Startup

5 tips on what to do when thousands of people suddenly hate your startup

This morning, a Change.org email in my inbox caught my attention. It was a plea to join a petition asking Zomato chief executive Deepinder Goyal to please run background checks on delivery boys.

Now, Zomato orders are typically fulfilled by restaurants themselves, so in all likelihood, this is the restaurant delivery boy going rogue. Tech In Asia was not able to connect with the person who started the campaign, so we don’t know the details. What we do know, however, is that this brings to the fore a problem that runs deeper than this Zomato incident.

Harassment of female customers by delivery men and cab drivers hired by various app-based startups is a recurrent, if not yet frequent, problem in India. It is also one that needs to be addressed immediately.

Stories about delivery men pinging female customers on messaging apps like WhatsApp is not routine, but they are becoming more common.

While most incidents are cases of harassment where customers have been able to avoid further nuisance by simply blocking the miscreants on their phones, there are extreme cases that raise questions on the kind of background and quality checks startups run while they hire their foot soldiers.

Flipkart was in the eye of a storm last year over an alleged molestation case, Zomato has other complaints lodged against it, and Uber is infamous for the Delhi rape incident.

The Change.org petition aimed at Zomato has gathered over 14,000 supporters online as of publishing. Zomato, Flipkart, and Uber did not respond to emails seeking comment.

The petition on Change.org

The petition on Change.org

Tech in Asia spoke to Ravi Kiran of accelerator VentureNursery about this problem, and asked how startups should deal with it. Here are the five points he raised.

1. Don’t make excuses

“Most startups hide behind the curtain of being marketplaces, saying they aren’t responsible for the glitches,” Ravi said. “That is a mistake.”

In India, most on-demand startups are platform businesses that bring buyers and sellers together. This gives them an out, because they can always claim that the misbehaving person – such as a delivery guy – is the problem of the other company.

When customers use your app, they are placing their trust in you. Hiding behind excuses won’t make anything better. The right thing is to man up, apologize, and fix things.

Also a fast response is a good response. Staying quiet will not make things any better.

2. People, people

“The nature of the startup jungle is that everyone wants to scale,” Ravi said.
“The three components to scaling is tech, process and people, and the most unpredictable part of this is people.”

In the rush to grow, marketplaces partner with third party logistics partners, who themselves may be in their own rush to scale up. The result is slipshod training of men on the street and porous background checks.

That has to go. If your model is people-centric and people-dependent, you have to make sure those bases deliver.
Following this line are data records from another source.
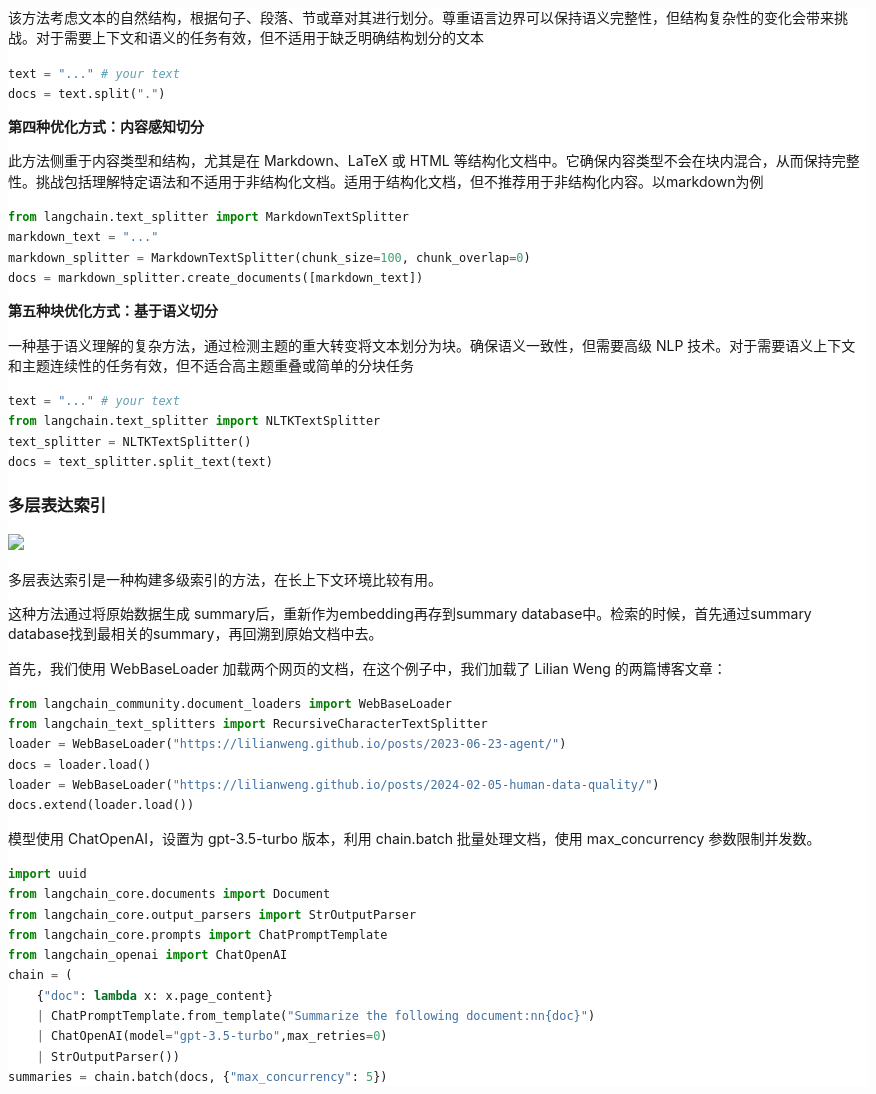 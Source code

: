 该方法考虑文本的自然结构，根据句子、段落、节或章对其进行划分。尊重语言边界可以保持语义完整性，但结构复杂性的变化会带来挑战。对于需要上下文和语义的任务有效，但不适用于缺乏明确结构划分的文本

```python
text = "..." # your text
docs = text.split(".")
```

**第四种优化方式：内容感知切分**

此方法侧重于内容类型和结构，尤其是在 Markdown、LaTeX 或 HTML 等结构化文档中。它确保内容类型不会在块内混合，从而保持完整性。挑战包括理解特定语法和不适用于非结构化文档。适用于结构化文档，但不推荐用于非结构化内容。以markdown为例

```python
from langchain.text_splitter import MarkdownTextSplitter
markdown_text = "..."
markdown_splitter = MarkdownTextSplitter(chunk_size=100, chunk_overlap=0)
docs = markdown_splitter.create_documents([markdown_text])
```

**第五种块优化方式：基于语义切分**

一种基于语义理解的复杂方法，通过检测主题的重大转变将文本划分为块。确保语义一致性，但需要高级 NLP 技术。对于需要语义上下文和主题连续性的任务有效，但不适合高主题重叠或简单的分块任务

```python
text = "..." # your text
from langchain.text_splitter import NLTKTextSplitter
text_splitter = NLTKTextSplitter()
docs = text_splitter.split_text(text)
```

### 多层表达索引

![](https://seven97-blog.oss-cn-hangzhou.aliyuncs.com/imgs/202506081234106.jpg)

多层表达索引是一种构建多级索引的方法，在长上下文环境比较有用。

这种方法通过将原始数据生成 summary后，重新作为embedding再存到summary database中。检索的时候，首先通过summary database找到最相关的summary，再回溯到原始文档中去。

首先，我们使用 WebBaseLoader 加载两个网页的文档，在这个例子中，我们加载了 Lilian Weng 的两篇博客文章：

```python
from langchain_community.document_loaders import WebBaseLoader
from langchain_text_splitters import RecursiveCharacterTextSplitter
loader = WebBaseLoader("https://lilianweng.github.io/posts/2023-06-23-agent/")
docs = loader.load()
loader = WebBaseLoader("https://lilianweng.github.io/posts/2024-02-05-human-data-quality/")
docs.extend(loader.load())
```

模型使用 ChatOpenAI，设置为 gpt-3.5-turbo 版本，利用 chain.batch 批量处理文档，使用 max_concurrency 参数限制并发数。

```python
import uuid
from langchain_core.documents import Document
from langchain_core.output_parsers import StrOutputParser
from langchain_core.prompts import ChatPromptTemplate
from langchain_openai import ChatOpenAI
chain = (
    {"doc": lambda x: x.page_content}
    | ChatPromptTemplate.from_template("Summarize the following document:nn{doc}")
    | ChatOpenAI(model="gpt-3.5-turbo",max_retries=0)
    | StrOutputParser())
summaries = chain.batch(docs, {"max_concurrency": 5})
```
3. Repeat after me: we shall use internal checks

It isn’t always possible to own all your logistics, and partnering with third party vendors is a part of the game. But, hold on. Answer the following before going ahead.
Have you invested in checks and balances to train people properly? When you appoint other partners for service delivery, are you doing your due diligence? What is your internal quality check team doing? When was the last surprise quality check conducted? In your desperation to scale as fast as possible, are you letting this slip?

“This could happen in any business, but this is more visible in startups because in general, startups are businesses on steroids,” said Ravi.

4. Making good

You’ve done it all, and yet, bad luck strikes. Once you hit a glitch, what is your recovery mechanism?

Ravi suggests thinking of service at a five-star hotel. If you complain about bad coffee there, they will not only replace your coffee, but will, in all likelihood, throw in a piece of cake to apologize.

One might argue that big hotels have that kind of financial buffer, but then, the top startups in India are not lacking in money either.

“All businesses look at an acceptable percentage rate of failure, and that’s fine. But the fallout of not taking complaints seriously is that if you are unlucky, something becomes big, like in the case of Uber, and then it is too late,” Ravi said.

5. Do a stress test

You are growing and you are running faster than in your wildest dreams. There’s pressure to do better, and rivals are jostling for space at all times. But hey, is your castle being built on a sturdy foundation? Do you run enough stress tests to make sure it won’t collapse?

In the people business, that should be read as: do I run effective training? Do I provide my foot soldiers with a decent platform to learn soft skills? Do we conduct surprise checks on our partners to see how they are doing?

“In India, people are the easiest to hire, but the toughest to crack,” said Ravi. “And customers today are infinitely more impatient with everything than they were five to 10 years ago. They are aware, they are impatient, and they are also on a short fuse.”